Robin, you might think that you're being "trendy" or "cool" by shouting
"RTFM", but in truth you're making a fool of yourself. It doesn't matter
in this case whether the external chown command or internal chown()
function is used - both require root access, which is the advice given
above by people far better qualified to give it.
sherm--
--
Cocoa programming in Perl: http://camelbones.sourceforge.net
Hire me! My resume: http://www.dot-app.org
------------------------------
Date: Sun, 25 Jul 2004 17:53:28 -0000
From: Mike Heins <clpm@nospam.perusion.com>
Subject: Re: CGI file ownership
Message-Id: <slrncg7ssn.mao.nanae@bill.heins.net>
In article <_9WdnR2hNtwRfJ7cRVn-sw@adelphia.com>, Sherm Pendley wrote:
> Robin wrote:
>
>> perl has a built in command for this, see the documentation, perldoc -f
>> chown, also, you could always use system or exec, but it is unadvisable.
>
> Robin, you might think that you're being "trendy" or "cool" by shouting
> "RTFM", but in truth you're making a fool of yourself. It doesn't matter
> in this case whether the external chown command or internal chown()
> function is used - both require root access, which is the advice given
> above by people far better qualified to give it.
Au contraire -- some operating systems allow you to "give away" a
file you own. True, not any that I know of are in common use ; but
it is possible.
And, presumably, using the system documentation would be the
authoritative reference for that.
--
Friends don't let friends use Outlook. -- Bob Blaylock
------------------------------
Date: Sun, 25 Jul 2004 13:06:25 -0600
From: "Robin" <webmaster @ infusedlight.net>
Subject: Re: CGI file ownership
Message-Id: <ce10bq$tnb$1@reader2.nmix.net>
"Mike Heins" <clpm@nospam.perusion.com> wrote in message
news:slrncg7ssn.mao.nanae@bill.heins.net...
> In article <_9WdnR2hNtwRfJ7cRVn-sw@adelphia.com>, Sherm Pendley wrote:
> > Robin wrote:
> >
> >> perl has a built in command for this, see the documentation, perldoc -f
> >> chown, also, you could always use system or exec, but it is
unadvisable.
> >
> > Robin, you might think that you're being "trendy" or "cool" by shouting
> > "RTFM", but in truth you're making a fool of yourself. It doesn't matter
> > in this case whether the external chown command or internal chown()

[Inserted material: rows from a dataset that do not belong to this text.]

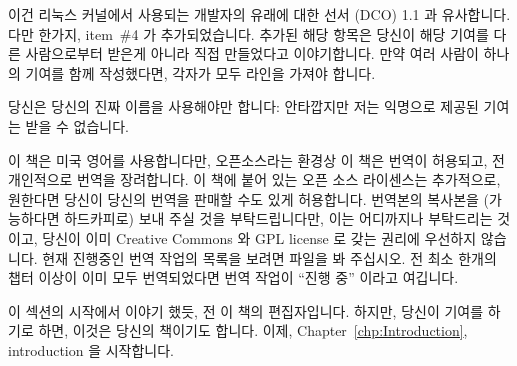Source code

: 이건 리눅스 커널에서 사용되는 개발자의 유래에 대한 선서 (DCO) 1.1 과
유사합니다.
다만 한가지, item~\#4 가 추가되었습니다.
추가된 해당 항목은 당신이 해당 기여를 다른 사람으로부터 받은게 아니라 직접
만들었다고 이야기합니다.
만약 여러 사람이 하나의 기여를 함께 작성했다면, 각자가 모두 
라인을 가져야 합니다.

\iffalse
This is similar to the Developer's Certificate of Origin (DCO) 1.1 used
by the Linux kernel.
The only addition is item~\#4.
This added item says that you wrote the contribution yourself, as opposed
to having (say) copied it from somewhere.
If multiple people authored a contribution, each should have a
\co{Signed-off-by:} line.
\fi

당신은 당신의 진짜 이름을 사용해야만 합니다: 안타깝지만 저는 익명으로 제공된
기여는 받을 수 없습니다.

\iffalse
You must use your real name:  I unfortunately cannot accept pseudonymous or
anonymous contributions.
\fi

이 책은 미국 영어를 사용합니다만, 오픈소스라는 환경상 이 책은 번역이 허용되고,
전 개인적으로 번역을 장려합니다.  이 책에 붙어 있는 오픈 소스 라이센스는
추가적으로, 원한다면 당신이 당신의 번역을 판매할 수도 있게 허용합니다.
번역본의 복사본을 (가능하다면 하드카피로) 보내 주실 것을 부탁드립니다만, 이는
어디까지나 부탁드리는 것이고, 당신이 이미 Creative Commons 와 GPL license 로
갖는 권리에 우선하지 않습니다.  현재 진행중인 번역 작업의 목록을 보려면
 파일을 봐 주십시오.  전 최소 한개의 챕터 이상이 이미 모두
번역되었다면 번역 작업이 ``진행 중'' 이라고 여깁니다.

\iffalse
The language of this book is American English, however, the open-source
nature of this book permits translations, and I personally encourage them.
The open-source licenses covering this book additionally allow you
to sell your translation, if you wish.
I do request that you send me a copy of the translation (hardcopy if
available), but this is a request made as a professional courtesy,
and is not in any way a prerequisite to the permission that you already
have under the Creative Commons and GPL licenses.
Please see the \co{FAQ.txt} file in the source tree for a list of
translations currently in progress.
I consider a translation effort to be ``in progress'' once at least one
chapter has been fully translated.
\fi

이 섹션의 시작에서 이야기 했듯, 전 이 책의 편집자입니다.
하지만, 당신이 기여를 하기로 하면, 이것은 당신의 책이기도 합니다.
이제, Chapter~\ref{chp:Introduction}, introduction 을 시작합니다.

\iffalse
As noted at the beginning of this section, I am this book's editor.
However, if you choose to contribute, it will be your book as well.
With that, I offer you Chapter~\ref{chp:Introduction}, our introduction.
\fi
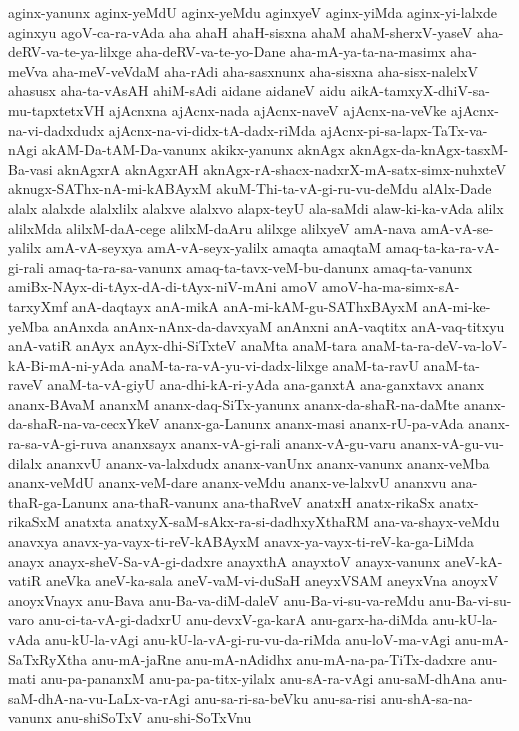 {aginx-yanunx
aginx-yeMdU
aginx-yeMdu
aginxyeV
aginx-yiMda
aginx-yi-lalxde
aginxyu
agoV-ca-ra-vAda
aha
ahaH
ahaH-sisxna
ahaM
ahaM-sherxV-yaseV
aha-deRV-va-te-ya-lilxge
aha-deRV-va-te-yo-Dane
aha-mA-ya-ta-na-masimx
aha-meVva
aha-meV-veVdaM
aha-rAdi
aha-sasxnunx
aha-sisxna
aha-sisx-nalelxV
ahasusx
aha-ta-vAsAH
ahiM-sAdi
aidane
aidaneV
aidu
aikA-tamxyX-dhiV-sa-mu-tapxtetxVH
ajAcnxna
ajAcnx-nada
ajAcnx-naveV
ajAcnx-na-veVke
ajAcnx-na-vi-dadxdudx
ajAcnx-na-vi-didx-tA-dadx-riMda
ajAcnx-pi-sa-lapx-TaTx-va-nAgi
akAM-Da-tAM-Da-vanunx
akikx-yanunx
aknAgx
aknAgx-da-knAgx-tasxM-Ba-vasi
aknAgxrA
aknAgxrAH
aknAgx-rA-shacx-nadxrX-mA-satx-simx-nuhxteV
aknugx-SAThx-nA-mi-kABAyxM
akuM-Thi-ta-vA-gi-ru-vu-deMdu
alAlx-Dade
alalx
alalxde
alalxlilx
alalxve
alalxvo
alapx-teyU
ala-saMdi
alaw-ki-ka-vAda
alilx
alilxMda
alilxM-daA-cege
alilxM-daAru
alilxge
alilxyeV
amA-nava
amA-vA-se-yalilx
amA-vA-seyxya
amA-vA-seyx-yalilx
amaqta
amaqtaM
amaq-ta-ka-ra-vA-gi-rali
amaq-ta-ra-sa-vanunx
amaq-ta-tavx-veM-bu-danunx
amaq-ta-vanunx
amiBx-NAyx-di-tAyx-dA-di-tAyx-niV-mAni
amoV
amoV-ha-ma-simx-sA-tarxyXmf
anA-daqtayx
anA-mikA
anA-mi-kAM-gu-SAThxBAyxM
anA-mi-ke-yeMba
anAnxda
anAnx-nAnx-da-davxyaM
anAnxni
anA-vaqtitx
anA-vaq-titxyu
anA-vatiR
anAyx
anAyx-dhi-SiTxteV
anaMta
anaM-tara
anaM-ta-ra-deV-va-loV-kA-Bi-mA-ni-yAda
anaM-ta-ra-vA-yu-vi-dadx-lilxge
anaM-ta-ravU
anaM-ta-raveV
anaM-ta-vA-giyU
ana-dhi-kA-ri-yAda
ana-ganxtA
ana-ganxtavx
ananx
ananx-BAvaM
ananxM
ananx-daq-SiTx-yanunx
ananx-da-shaR-na-daMte
ananx-da-shaR-na-va-cecxYkeV
ananx-ga-Lanunx
ananx-masi
ananx-rU-pa-vAda
ananx-ra-sa-vA-gi-ruva
ananxsayx
ananx-vA-gi-rali
ananx-vA-gu-varu
ananx-vA-gu-vu-dilalx
ananxvU
ananx-va-lalxdudx
ananx-vanUnx
ananx-vanunx
ananx-veMba
ananx-veMdU
ananx-veM-dare
ananx-veMdu
ananx-ve-lalxvU
ananxvu
ana-thaR-ga-Lanunx
ana-thaR-vanunx
ana-thaRveV
anatxH
anatx-rikaSx
anatx-rikaSxM
anatxta
anatxyX-saM-sAkx-ra-si-dadhxyXthaRM
ana-va-shayx-veMdu
anavxya
anavx-ya-vayx-ti-reV-kABAyxM
anavx-ya-vayx-ti-reV-ka-ga-LiMda
anayx
anayx-sheV-Sa-vA-gi-dadxre
anayxthA
anayxtoV
anayx-vanunx
aneV-kA-vatiR
aneVka
aneV-ka-sala
aneV-vaM-vi-duSaH
aneyxVSAM
aneyxVna
anoyxV
anoyxVnayx
anu-Bava
anu-Ba-va-diM-daleV
anu-Ba-vi-su-va-reMdu
anu-Ba-vi-su-varo
anu-ci-ta-vA-gi-dadxrU
anu-devxV-ga-karA
anu-garx-ha-diMda
anu-kU-la-vAda
anu-kU-la-vAgi
anu-kU-la-vA-gi-ru-vu-da-riMda
anu-loV-ma-vAgi
anu-mA-SaTxRyXtha
anu-mA-jaRne
anu-mA-nAdidhx
anu-mA-na-pa-TiTx-dadxre
anu-mati
anu-pa-pananxM
anu-pa-pa-titx-yilalx
anu-sA-ra-vAgi
anu-saM-dhAna
anu-saM-dhA-na-vu-LaLx-va-rAgi
anu-sa-ri-sa-beVku
anu-sa-risi
anu-shA-sa-na-vanunx
anu-shiSoTxV
anu-shi-SoTxVnu
}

> > function is used - both require root access, which is the advice given
> > above by people far better qualified to give it.
>
> Au contraire -- some operating systems allow you to "give away" a
> file you own. True, not any that I know of are in common use ; but
> it is possible.
>
> And, presumably, using the system documentation would be the
> authoritative reference for that.
yeah. and we don't know his os.
-robin
------------------------------
Date: Sun, 25 Jul 2004 15:08:46 -0400
From: Sherm Pendley <spamtrap@dot-app.org>
Subject: Re: CGI file ownership
Message-Id: <9NmdnXn64a6imJncRVn-qg@adelphia.com>
Mike Heins wrote:
> And, presumably, using the system documentation would be the
> authoritative reference for that.
Two points:
Robin specifically referred to 'perldoc -f chown' - i.e. the standard
perl docs for the built-in chown() function. There is no mention in that
of these caveats.
Second, Robin has a history here. This is not the first time he's tried
to be "kewl" by posting an RTFM response that turned out to be utterly
clueless. He saw this was a question about changing ownership, and tried
to imitate what he imagines is how a "guru" would answer the question.
sherm--
--
Cocoa programming in Perl: http://camelbones.sourceforge.net
Hire me! My resume: http://www.dot-app.org
------------------------------
Date: Sun, 25 Jul 2004 19:36:29 GMT
From: "Jürgen Exner" <jurgenex@hotmail.com>
Subject: Re: CGI file ownership
Message-Id: <1ZTMc.5301$Nu4.1409@nwrddc01.gnilink.net>
Sherm Pendley wrote:
> Mike Heins wrote:
>
>> And, presumably, using the system documentation would be the
>> authoritative reference for that.
>
> Two points:
>
> Robin specifically referred to 'perldoc -f chown' - i.e. the standard
> perl docs for the built-in chown() function. There is no mention in
> that of these caveats.
Really? The version I have includes
On most systems, you are not allowed to change the ownership of
the file unless you're the superuser, [...]
jue
------------------------------
Date: 25 Jul 2004 19:37:17 GMT
From: roberson@ibd.nrc-cnrc.gc.ca (Walter Roberson)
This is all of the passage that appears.